Your answer should be the lines of the data below that contain "Started".

◆ SUPPLIED DATA:
--- START ---
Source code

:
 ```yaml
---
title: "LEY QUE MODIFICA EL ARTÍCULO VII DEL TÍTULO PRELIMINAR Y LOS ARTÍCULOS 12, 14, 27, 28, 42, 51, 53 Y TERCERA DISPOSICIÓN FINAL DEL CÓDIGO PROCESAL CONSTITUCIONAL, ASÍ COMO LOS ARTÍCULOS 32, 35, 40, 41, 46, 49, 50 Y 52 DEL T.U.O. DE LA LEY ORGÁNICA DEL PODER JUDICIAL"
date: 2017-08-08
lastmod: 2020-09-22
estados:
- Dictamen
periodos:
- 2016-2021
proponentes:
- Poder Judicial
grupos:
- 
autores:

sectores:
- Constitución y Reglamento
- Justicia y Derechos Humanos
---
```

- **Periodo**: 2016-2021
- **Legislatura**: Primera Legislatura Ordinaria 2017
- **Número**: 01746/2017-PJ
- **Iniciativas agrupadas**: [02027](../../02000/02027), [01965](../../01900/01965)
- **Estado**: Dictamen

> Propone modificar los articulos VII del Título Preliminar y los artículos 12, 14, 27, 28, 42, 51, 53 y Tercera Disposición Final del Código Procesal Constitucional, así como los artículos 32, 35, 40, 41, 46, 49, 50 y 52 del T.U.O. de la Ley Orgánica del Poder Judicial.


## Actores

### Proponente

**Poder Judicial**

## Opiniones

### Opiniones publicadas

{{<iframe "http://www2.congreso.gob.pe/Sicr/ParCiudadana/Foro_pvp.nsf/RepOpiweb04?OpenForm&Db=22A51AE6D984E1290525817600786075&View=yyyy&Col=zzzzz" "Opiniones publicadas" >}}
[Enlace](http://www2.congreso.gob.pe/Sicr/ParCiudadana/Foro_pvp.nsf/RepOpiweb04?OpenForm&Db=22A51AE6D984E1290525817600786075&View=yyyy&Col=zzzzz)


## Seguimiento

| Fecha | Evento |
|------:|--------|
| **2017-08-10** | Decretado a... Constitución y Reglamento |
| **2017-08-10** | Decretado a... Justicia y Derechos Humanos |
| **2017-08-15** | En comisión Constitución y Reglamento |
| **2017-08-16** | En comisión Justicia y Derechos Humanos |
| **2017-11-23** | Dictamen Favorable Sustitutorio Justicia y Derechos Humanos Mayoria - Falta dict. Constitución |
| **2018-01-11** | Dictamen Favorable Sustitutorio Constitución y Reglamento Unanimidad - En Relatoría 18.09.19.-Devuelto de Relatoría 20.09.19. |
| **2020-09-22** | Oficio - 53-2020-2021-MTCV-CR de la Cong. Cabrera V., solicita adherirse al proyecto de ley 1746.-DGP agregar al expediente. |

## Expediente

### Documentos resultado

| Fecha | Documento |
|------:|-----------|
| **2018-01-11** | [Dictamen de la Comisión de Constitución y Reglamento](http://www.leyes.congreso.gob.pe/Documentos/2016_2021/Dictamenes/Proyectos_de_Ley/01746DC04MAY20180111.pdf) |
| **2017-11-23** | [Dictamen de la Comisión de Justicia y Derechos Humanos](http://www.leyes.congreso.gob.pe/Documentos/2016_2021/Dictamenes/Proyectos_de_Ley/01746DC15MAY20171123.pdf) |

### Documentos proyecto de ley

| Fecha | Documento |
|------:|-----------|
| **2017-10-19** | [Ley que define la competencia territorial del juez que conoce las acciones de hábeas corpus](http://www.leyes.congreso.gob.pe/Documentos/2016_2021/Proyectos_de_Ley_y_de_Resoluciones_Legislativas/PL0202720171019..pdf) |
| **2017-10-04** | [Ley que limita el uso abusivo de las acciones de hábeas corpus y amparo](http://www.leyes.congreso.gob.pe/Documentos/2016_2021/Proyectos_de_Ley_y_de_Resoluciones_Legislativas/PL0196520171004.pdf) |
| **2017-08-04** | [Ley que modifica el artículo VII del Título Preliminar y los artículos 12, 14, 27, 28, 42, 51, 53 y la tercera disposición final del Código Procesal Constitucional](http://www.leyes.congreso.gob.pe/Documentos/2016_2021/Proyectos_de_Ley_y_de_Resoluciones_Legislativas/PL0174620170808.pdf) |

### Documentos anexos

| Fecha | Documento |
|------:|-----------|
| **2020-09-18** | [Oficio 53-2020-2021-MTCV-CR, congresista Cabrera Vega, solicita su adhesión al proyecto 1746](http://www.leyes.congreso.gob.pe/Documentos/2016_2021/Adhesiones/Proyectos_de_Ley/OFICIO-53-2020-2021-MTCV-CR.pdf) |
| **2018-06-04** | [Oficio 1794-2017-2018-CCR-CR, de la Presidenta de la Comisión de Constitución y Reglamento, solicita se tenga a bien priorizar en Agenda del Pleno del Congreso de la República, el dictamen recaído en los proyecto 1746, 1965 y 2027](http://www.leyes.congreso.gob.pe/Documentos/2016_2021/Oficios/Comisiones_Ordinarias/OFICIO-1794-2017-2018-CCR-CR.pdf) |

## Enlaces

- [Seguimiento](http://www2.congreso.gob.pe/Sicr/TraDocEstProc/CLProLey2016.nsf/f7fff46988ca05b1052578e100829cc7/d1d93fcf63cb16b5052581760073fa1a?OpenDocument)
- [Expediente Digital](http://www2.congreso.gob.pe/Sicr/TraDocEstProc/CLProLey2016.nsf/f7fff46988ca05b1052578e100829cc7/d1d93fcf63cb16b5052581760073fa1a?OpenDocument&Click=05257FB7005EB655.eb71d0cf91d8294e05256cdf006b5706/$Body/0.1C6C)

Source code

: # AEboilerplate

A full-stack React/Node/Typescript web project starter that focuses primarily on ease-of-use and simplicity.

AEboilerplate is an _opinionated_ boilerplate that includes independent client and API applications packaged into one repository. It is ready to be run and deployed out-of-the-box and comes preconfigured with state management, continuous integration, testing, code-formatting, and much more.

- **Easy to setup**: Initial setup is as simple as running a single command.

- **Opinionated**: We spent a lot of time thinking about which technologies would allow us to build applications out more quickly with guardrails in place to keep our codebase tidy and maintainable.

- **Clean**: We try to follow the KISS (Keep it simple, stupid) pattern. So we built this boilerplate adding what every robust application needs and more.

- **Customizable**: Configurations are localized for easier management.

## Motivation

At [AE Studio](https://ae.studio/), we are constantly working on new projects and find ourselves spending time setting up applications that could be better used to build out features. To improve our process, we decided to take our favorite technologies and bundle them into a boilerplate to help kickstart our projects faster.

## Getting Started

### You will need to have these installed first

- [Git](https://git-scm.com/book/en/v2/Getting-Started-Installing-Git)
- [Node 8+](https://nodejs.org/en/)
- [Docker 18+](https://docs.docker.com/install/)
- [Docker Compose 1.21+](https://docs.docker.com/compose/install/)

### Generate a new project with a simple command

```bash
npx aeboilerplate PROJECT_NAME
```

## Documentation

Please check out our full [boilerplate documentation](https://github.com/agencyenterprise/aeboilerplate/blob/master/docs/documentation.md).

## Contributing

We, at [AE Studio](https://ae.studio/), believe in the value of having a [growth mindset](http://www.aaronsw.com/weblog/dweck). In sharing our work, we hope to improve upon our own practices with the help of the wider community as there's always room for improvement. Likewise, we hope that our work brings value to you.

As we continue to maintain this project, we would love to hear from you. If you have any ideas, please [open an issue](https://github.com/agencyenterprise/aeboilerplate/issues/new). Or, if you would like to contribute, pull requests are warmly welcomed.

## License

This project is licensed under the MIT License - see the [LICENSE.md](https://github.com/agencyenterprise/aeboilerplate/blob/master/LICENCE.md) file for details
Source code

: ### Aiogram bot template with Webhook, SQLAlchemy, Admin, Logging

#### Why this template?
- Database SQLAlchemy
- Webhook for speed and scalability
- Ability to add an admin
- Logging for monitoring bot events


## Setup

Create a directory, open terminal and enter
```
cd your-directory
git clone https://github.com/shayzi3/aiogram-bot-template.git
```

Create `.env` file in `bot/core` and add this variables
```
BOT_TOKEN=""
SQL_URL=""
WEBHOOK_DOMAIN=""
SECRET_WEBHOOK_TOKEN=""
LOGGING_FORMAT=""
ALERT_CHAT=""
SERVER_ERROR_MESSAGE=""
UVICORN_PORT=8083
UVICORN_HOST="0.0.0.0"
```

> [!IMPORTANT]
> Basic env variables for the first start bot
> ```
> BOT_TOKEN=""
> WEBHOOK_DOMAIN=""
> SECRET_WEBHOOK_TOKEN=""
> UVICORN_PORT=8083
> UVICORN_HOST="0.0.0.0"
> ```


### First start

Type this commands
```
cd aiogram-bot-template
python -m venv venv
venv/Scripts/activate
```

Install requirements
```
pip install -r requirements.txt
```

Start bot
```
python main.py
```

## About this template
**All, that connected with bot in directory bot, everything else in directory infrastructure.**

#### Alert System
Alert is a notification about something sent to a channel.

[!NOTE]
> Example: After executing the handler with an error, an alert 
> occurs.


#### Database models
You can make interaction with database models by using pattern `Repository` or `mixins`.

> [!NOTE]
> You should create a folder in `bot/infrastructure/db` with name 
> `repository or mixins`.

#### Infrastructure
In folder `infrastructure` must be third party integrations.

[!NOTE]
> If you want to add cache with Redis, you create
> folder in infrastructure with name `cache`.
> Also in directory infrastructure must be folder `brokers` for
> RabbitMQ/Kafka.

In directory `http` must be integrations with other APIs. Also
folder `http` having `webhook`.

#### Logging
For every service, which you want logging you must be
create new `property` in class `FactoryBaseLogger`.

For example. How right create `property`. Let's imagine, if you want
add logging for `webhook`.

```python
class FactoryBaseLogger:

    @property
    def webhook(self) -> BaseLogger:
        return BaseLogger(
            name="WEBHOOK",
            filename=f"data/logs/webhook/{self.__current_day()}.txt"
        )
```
--- END ---
◆ SOLUTION TO THIS EXERCISE:
## Getting Started
- [Git](https://git-scm.com/book/en/v2/Getting-Started-Installing-Git)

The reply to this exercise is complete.